In connection with the proposed transaction, Novus Capital will file a registration statement on Form S-4 (the “Registration Statement”) with the SEC, which will include a preliminary proxy statement to be distributed to holders of Novus Capital’s common stock in connection with Novus Capital’s solicitation of proxies for the vote by Novus Capital’s stockholders with respect to the proposed transaction and other matters as described in the Registration Statement, as well as the prospectus relating to the offer of securities to be issued to AppHarvest’s stockholders in connection with the proposed transaction. After the Registration Statement has been filed and declared effective, Novus Capital will mail a definitive proxy statement, when available, to its stockholders. Investors and security holders and other interested parties are urged to read the proxy statement/prospectus, any amendments thereto and any other documents filed with the SEC carefully and in their entirety when they become available because they will contain important information about Novus Capital, AppHarvest and the proposed transaction. Investors and security holders may obtain free copies of the preliminary proxy statement/prospectus and definitive proxy statement/prospectus (when available) and other documents filed with the SEC by Novus Capital through the website maintained by the SEC at http://www.sec.gov, or by directing a request to: Novus Capital Corporation, 8556 Oakmont Lane, Indianapolis, IN 46260. The information contained on, or that may be accessed through, the websites referenced in this communication is not incorporated by reference into, and is not a part of, this communication.

 

 

 

 

Participants in the Solicitation

 

Novus Capital and its directors and officers may be deemed participants in the solicitation of proxies of Novus Capital’s shareholders in connection with the proposed business combination.

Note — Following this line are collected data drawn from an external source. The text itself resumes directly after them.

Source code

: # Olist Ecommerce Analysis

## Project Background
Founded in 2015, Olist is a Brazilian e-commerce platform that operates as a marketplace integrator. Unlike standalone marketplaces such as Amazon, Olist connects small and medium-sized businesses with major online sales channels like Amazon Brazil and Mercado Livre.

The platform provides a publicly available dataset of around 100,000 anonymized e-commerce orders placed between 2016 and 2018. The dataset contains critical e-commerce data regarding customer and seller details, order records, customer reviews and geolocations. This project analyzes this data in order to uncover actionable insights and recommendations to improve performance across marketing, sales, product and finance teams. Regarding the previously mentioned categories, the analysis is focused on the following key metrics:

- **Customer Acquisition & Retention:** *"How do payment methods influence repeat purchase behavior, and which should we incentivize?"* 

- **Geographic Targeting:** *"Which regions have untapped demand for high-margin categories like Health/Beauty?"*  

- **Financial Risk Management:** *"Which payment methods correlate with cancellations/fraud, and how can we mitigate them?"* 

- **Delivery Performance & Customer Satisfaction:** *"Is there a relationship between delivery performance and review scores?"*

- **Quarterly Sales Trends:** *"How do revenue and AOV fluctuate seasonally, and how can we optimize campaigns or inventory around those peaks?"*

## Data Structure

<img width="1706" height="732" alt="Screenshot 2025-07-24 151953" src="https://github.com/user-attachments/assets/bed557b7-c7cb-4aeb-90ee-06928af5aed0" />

Security holders may obtain more detailed information regarding the names, affiliations and interests of certain of Novus Capital’s executive officers and directors in the solicitation by reading Novus Capital’s final prospectus filed with the SEC on May 15, 2020, the registration statement / proxy statement and other relevant materials filed with the SEC in connection with the business combination when they become available. Information concerning the interests of Novus Capital’s participants in the solicitation, which may, in some cases, be different than those of their stockholders generally, will be set forth in the registration statement / proxy statement relating to the business combination when it becomes available.